The problem manifests itself in computers starting to become s..l..o..w..e..r and s…l…o…w…e…r. I don’t mean the slowness that develops over the months and years of a computer’s life as it gets more bogged down with permanent files, temporary files, and larger programs that put more demands on it. I’m talking here about a slowness that seems to happen all of a sudden. The symptoms can range from a slight sluggishness to glacial progress in doing the smallest thing.
I’ve seen this happen several times over the years. It’s very definitely a seasonal thing and it doesn’t necessarily happen at all in the given season. Are you ahead of me on this? Yes, it’s heat. When the ambient temperature stretches higher than the norm for our summer (say, somewhere about 24 degrees C,) then computers can feel the heat and slow down.
If you suspect that it’s happening, then the first thing to do is to listen to see if you can hear the fan. If the computer is fairly warm or hotter and you can’t hear the fan, then it’s possible that the fan has stopped working. This is not a happy state in which to run any computer as overheating can fatally damage electronic components. If you can’t hear the fan and the computer is hot I would recommend taking the computer for hardware repair. If you are taking it to one of the small “computer repair shops” that often double up as internet cafes and/or mobile phone repair shops then I strongly recommend asking if the repair can be carried out in front of you on the spot. I would be unwilling to leave any computer of mine in such a place out of my sight and control.
As a computer support consultant, I’m not really geared up to help with replacing internal fans as I couldn’t possibly carry all the stock on the off-chance it would be needed one day, and the alternative of opening the case, ascertaining what’s needed, going off to buy it, and then returning to fit it, would probably be prohibitively expensive.
If you can hear the fan, then the next thing you can try is to get an aerosol can of compressed air from somewhere like Rymans or Maplins and give short sharp bursts of air into the vents in the case of your laptop or desktop computer. Don’t shove the nozzle right into the vents as it’s possible to damage components inside if the blast of air is too close. You’re not doing this to cool it, of course, but to blow away dust that inhibits the free flow of air inside the case.

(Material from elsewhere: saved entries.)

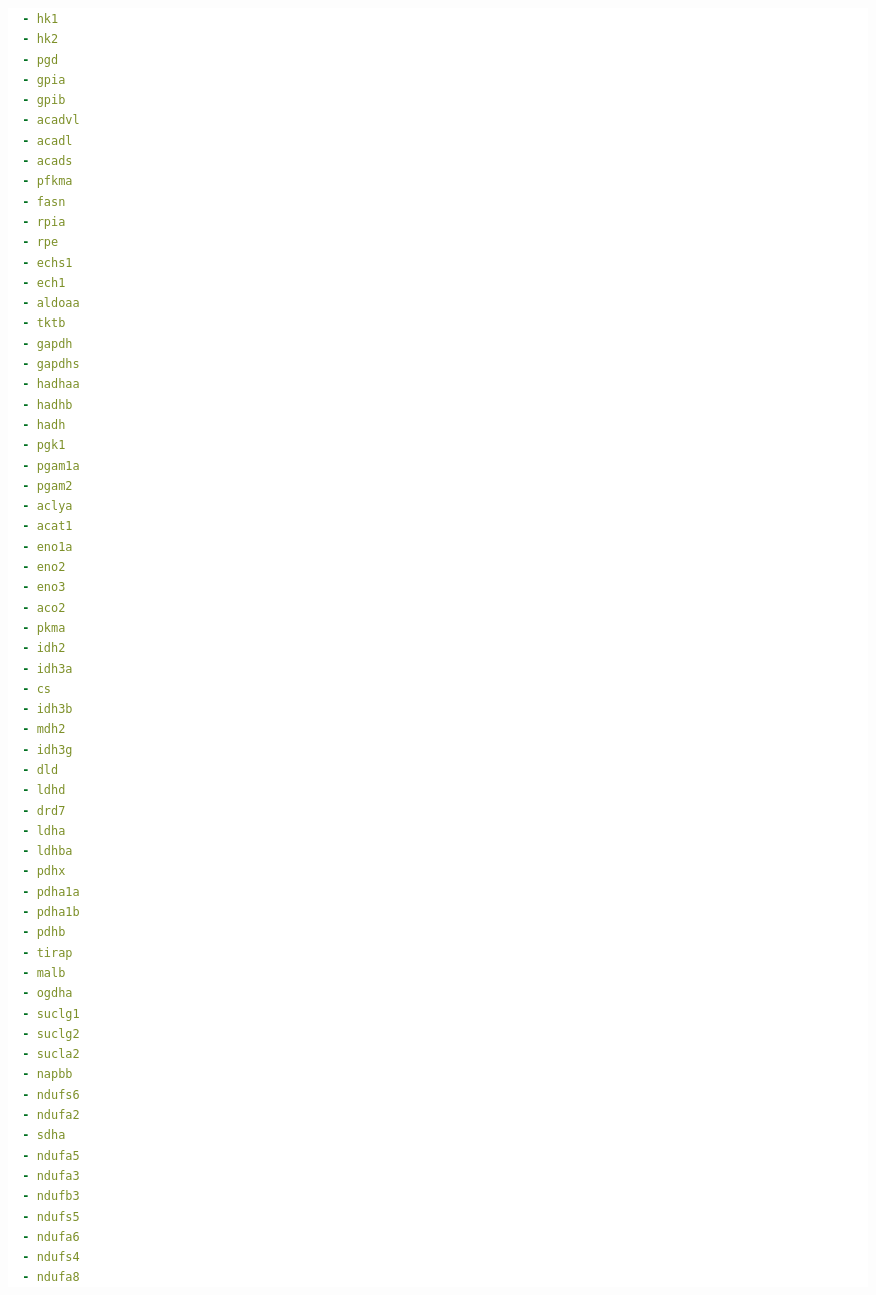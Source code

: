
 ```yaml
  - hk1
  - hk2
  - pgd
  - gpia
  - gpib
  - acadvl
  - acadl
  - acads
  - pfkma
  - fasn
  - rpia
  - rpe
  - echs1
  - ech1
  - aldoaa
  - tktb
  - gapdh
  - gapdhs
  - hadhaa
  - hadhb
  - hadh
  - pgk1
  - pgam1a
  - pgam2
  - aclya
  - acat1
  - eno1a
  - eno2
  - eno3
  - aco2
  - pkma
  - idh2
  - idh3a
  - cs
  - idh3b
  - mdh2
  - idh3g
  - dld
  - ldhd
  - drd7
  - ldha
  - ldhba
  - pdhx
  - pdha1a
  - pdha1b
  - pdhb
  - tirap
  - malb
  - ogdha
  - suclg1
  - suclg2
  - sucla2
  - napbb
  - ndufs6
  - ndufa2
  - sdha
  - ndufa5
  - ndufa3
  - ndufb3
  - ndufs5
  - ndufa6
  - ndufs4
  - ndufa8
```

Next, try and get an ordinary domestic fan and place it within a metre of the overheating computer. It may well take half an hour for it to bring the temperature down, but it can seem miraculous how performance picks up as the temperature falls.
Another thing you can try – particularly for laptops – is laptop trays that have one or more inbuilt fans that draw heat away from the bottom of the laptop case. They work better than you might expect and can be bought cheaply.
My guess is that I only see this problem cropping up a couple of times in a summer and only maybe one summer in three. However, having seen it happen twice in the last month, I definitely think it’s worth pointing this one out. It can be a great relief to find out that what looks as if it might be viruses, malware, internet connection problems, memory problems, or hard drive problems, is solved by the simple expedient of cooling things down a bit.
Finally, if your computer is switching itself off for no apparent reason, then this could be a different symptom of the same problem. Most computers have inbuilt thermometers that cause the computer to defend its electronics by shutting down in the event of overheating. It seems, though, as if the hotter days of our summers are enough to affect performance without causing complete shutdown.